+++ DATASET RECORDS

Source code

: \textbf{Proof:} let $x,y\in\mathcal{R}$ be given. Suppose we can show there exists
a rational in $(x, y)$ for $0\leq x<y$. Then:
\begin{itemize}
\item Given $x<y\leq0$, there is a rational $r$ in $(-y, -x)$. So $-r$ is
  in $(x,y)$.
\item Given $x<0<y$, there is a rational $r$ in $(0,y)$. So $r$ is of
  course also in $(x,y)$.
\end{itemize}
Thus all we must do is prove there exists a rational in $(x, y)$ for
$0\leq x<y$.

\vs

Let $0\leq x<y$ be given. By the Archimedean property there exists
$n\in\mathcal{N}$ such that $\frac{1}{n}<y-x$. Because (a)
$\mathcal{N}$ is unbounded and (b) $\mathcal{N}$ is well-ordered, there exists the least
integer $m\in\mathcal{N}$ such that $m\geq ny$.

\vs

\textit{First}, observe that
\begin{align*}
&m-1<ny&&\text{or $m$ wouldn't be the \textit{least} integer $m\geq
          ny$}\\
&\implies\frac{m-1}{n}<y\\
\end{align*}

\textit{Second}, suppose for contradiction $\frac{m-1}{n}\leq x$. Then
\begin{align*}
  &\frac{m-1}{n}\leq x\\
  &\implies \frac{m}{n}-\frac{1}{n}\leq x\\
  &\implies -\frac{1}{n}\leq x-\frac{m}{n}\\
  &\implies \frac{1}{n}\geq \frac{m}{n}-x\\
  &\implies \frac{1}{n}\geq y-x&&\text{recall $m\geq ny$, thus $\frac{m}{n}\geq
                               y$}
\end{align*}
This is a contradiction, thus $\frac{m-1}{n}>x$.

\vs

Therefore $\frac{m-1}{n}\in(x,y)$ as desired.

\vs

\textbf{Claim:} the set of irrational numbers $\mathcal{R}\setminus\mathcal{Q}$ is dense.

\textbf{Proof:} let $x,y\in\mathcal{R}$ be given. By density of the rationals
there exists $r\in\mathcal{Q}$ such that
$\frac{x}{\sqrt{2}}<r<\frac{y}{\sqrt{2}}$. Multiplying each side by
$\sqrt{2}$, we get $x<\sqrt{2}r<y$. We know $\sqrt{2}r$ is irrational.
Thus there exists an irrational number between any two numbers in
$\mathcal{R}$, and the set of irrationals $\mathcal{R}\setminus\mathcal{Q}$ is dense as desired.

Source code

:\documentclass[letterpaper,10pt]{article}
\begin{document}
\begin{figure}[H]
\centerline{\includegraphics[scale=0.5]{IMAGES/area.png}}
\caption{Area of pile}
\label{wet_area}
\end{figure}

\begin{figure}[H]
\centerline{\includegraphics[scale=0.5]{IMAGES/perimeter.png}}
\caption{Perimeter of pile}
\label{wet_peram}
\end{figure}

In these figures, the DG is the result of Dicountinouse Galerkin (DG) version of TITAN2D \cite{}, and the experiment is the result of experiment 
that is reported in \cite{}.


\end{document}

++++++
+++ DATASET RECORDS

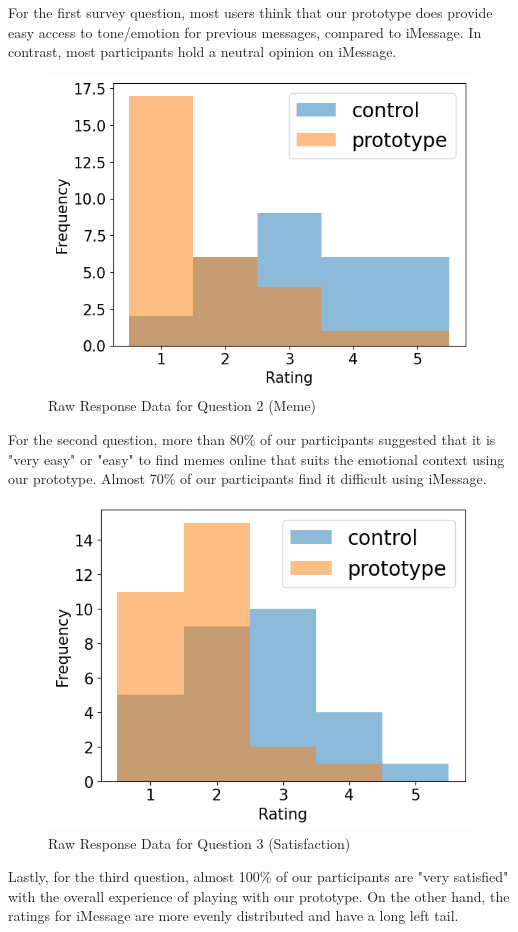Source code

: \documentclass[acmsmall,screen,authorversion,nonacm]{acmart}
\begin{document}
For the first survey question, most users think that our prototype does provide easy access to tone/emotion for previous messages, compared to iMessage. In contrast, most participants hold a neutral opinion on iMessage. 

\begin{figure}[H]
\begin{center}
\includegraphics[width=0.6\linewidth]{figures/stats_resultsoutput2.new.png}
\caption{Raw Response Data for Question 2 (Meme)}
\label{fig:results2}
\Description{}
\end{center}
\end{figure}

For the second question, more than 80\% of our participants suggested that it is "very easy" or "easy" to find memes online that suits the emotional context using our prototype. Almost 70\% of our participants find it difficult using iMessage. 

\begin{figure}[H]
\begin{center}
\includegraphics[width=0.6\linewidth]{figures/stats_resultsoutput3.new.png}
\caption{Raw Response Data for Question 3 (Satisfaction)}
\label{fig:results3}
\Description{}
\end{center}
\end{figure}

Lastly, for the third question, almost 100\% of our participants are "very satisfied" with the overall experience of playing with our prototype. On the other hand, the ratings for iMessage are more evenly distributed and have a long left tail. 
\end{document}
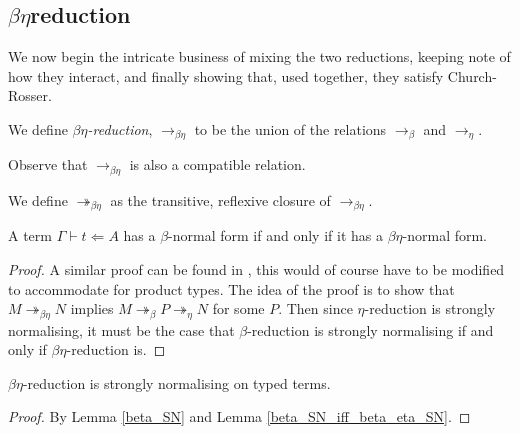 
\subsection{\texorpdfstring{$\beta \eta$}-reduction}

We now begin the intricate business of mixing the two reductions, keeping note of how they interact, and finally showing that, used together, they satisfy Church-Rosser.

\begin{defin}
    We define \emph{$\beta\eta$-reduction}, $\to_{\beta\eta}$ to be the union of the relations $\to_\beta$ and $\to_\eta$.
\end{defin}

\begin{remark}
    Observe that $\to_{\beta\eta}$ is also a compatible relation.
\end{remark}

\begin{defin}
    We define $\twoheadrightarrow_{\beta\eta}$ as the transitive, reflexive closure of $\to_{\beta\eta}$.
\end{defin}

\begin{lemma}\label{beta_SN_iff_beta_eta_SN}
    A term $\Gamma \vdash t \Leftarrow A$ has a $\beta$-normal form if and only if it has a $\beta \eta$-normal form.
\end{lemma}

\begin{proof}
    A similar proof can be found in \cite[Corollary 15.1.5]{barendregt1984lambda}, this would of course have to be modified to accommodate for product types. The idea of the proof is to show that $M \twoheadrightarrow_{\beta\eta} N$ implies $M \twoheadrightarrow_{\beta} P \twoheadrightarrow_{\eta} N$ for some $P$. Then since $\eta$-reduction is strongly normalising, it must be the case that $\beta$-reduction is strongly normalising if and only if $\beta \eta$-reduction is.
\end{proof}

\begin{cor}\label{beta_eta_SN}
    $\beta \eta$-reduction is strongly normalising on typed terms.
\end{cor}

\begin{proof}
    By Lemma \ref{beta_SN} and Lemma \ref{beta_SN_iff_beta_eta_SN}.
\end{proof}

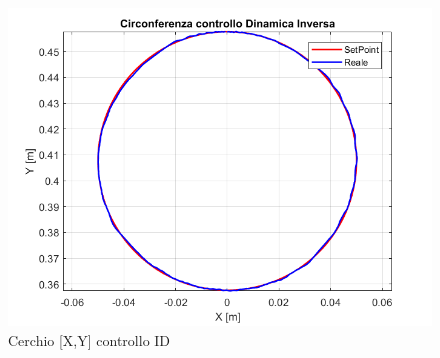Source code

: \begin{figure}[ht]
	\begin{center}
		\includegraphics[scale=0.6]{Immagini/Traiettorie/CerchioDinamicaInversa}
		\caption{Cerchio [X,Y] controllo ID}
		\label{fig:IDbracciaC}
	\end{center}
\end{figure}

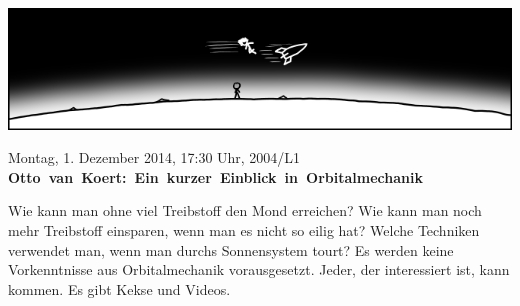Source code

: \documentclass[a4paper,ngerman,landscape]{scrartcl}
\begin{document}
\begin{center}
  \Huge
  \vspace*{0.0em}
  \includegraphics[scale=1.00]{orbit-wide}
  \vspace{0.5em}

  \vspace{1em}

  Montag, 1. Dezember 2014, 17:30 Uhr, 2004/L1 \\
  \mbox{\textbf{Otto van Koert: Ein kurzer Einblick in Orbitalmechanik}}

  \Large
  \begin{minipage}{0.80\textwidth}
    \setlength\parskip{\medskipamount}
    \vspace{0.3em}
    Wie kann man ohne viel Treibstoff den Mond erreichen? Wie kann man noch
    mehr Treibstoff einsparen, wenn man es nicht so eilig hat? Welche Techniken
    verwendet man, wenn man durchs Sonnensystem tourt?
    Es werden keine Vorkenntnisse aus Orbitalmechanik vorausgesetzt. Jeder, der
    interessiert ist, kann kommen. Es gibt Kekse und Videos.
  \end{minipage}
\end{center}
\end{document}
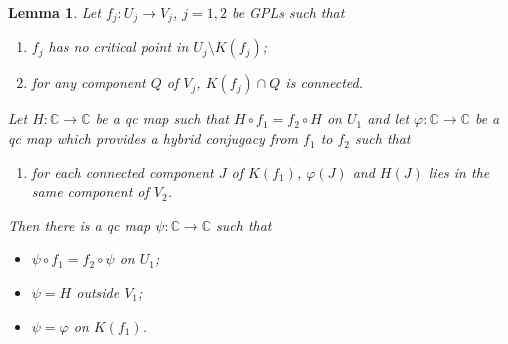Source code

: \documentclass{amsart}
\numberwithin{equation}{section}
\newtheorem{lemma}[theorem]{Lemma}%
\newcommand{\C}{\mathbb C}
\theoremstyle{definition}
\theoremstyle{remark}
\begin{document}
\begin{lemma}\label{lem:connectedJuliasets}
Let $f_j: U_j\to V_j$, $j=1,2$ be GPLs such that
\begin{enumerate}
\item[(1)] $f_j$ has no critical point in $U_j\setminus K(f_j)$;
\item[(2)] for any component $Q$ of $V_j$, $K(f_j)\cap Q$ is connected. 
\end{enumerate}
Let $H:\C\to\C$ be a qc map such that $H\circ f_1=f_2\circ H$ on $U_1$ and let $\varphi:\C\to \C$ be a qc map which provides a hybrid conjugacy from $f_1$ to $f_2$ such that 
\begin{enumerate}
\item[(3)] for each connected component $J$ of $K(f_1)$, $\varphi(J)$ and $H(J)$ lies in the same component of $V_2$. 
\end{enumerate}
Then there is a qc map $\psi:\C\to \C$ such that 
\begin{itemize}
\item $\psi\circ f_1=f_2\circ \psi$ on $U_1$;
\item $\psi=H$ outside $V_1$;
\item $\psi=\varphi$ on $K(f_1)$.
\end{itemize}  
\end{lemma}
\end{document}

++++++
+++ DATASET RECORDS

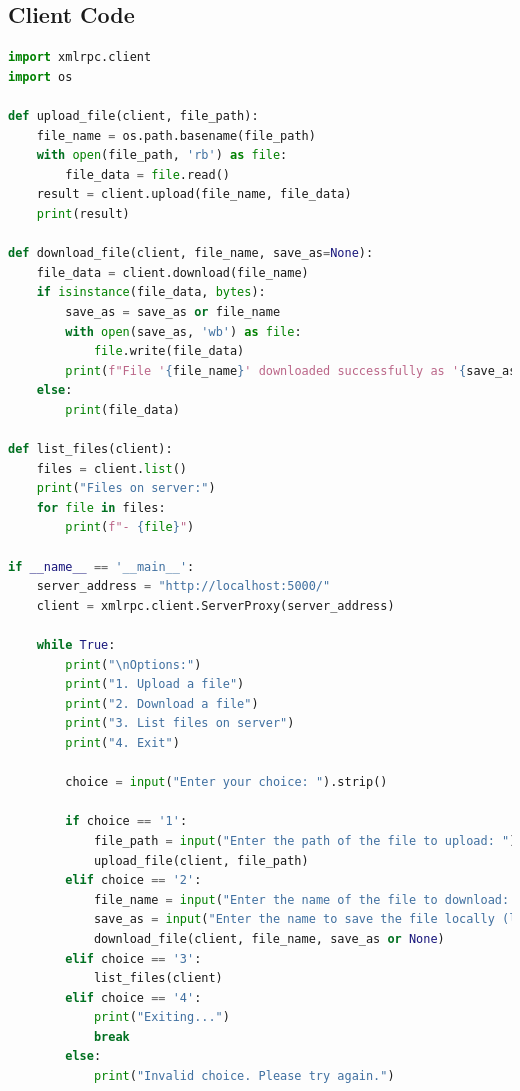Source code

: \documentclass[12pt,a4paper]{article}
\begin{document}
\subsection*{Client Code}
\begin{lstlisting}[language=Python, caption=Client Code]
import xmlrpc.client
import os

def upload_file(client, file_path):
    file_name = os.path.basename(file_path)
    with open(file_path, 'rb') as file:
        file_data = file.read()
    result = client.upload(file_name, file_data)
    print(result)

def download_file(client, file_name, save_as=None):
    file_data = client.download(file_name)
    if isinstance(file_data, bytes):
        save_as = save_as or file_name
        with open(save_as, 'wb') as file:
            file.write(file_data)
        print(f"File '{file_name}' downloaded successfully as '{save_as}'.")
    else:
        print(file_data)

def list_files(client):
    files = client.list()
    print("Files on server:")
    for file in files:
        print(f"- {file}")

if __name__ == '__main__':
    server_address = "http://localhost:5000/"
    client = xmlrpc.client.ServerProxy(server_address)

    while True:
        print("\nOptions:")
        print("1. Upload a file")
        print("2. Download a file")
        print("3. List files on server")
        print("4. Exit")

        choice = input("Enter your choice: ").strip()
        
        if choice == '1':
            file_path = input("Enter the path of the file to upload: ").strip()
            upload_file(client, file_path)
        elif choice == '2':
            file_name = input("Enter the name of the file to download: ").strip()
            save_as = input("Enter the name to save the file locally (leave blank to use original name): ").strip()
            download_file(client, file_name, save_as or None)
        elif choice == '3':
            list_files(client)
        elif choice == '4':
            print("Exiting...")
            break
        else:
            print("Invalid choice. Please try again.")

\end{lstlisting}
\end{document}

++++++

Look over the material and return every line where the word "circ" is found.

• EXERCISE SOLUTION:
Let $H:\C\to\C$ be a qc map such that $H\circ f_1=f_2\circ H$ on $U_1$ and let $\varphi:\C\to \C$ be a qc map which provides a hybrid conjugacy from $f_1$ to $f_2$ such that 
\item $\psi\circ f_1=f_2\circ \psi$ on $U_1$;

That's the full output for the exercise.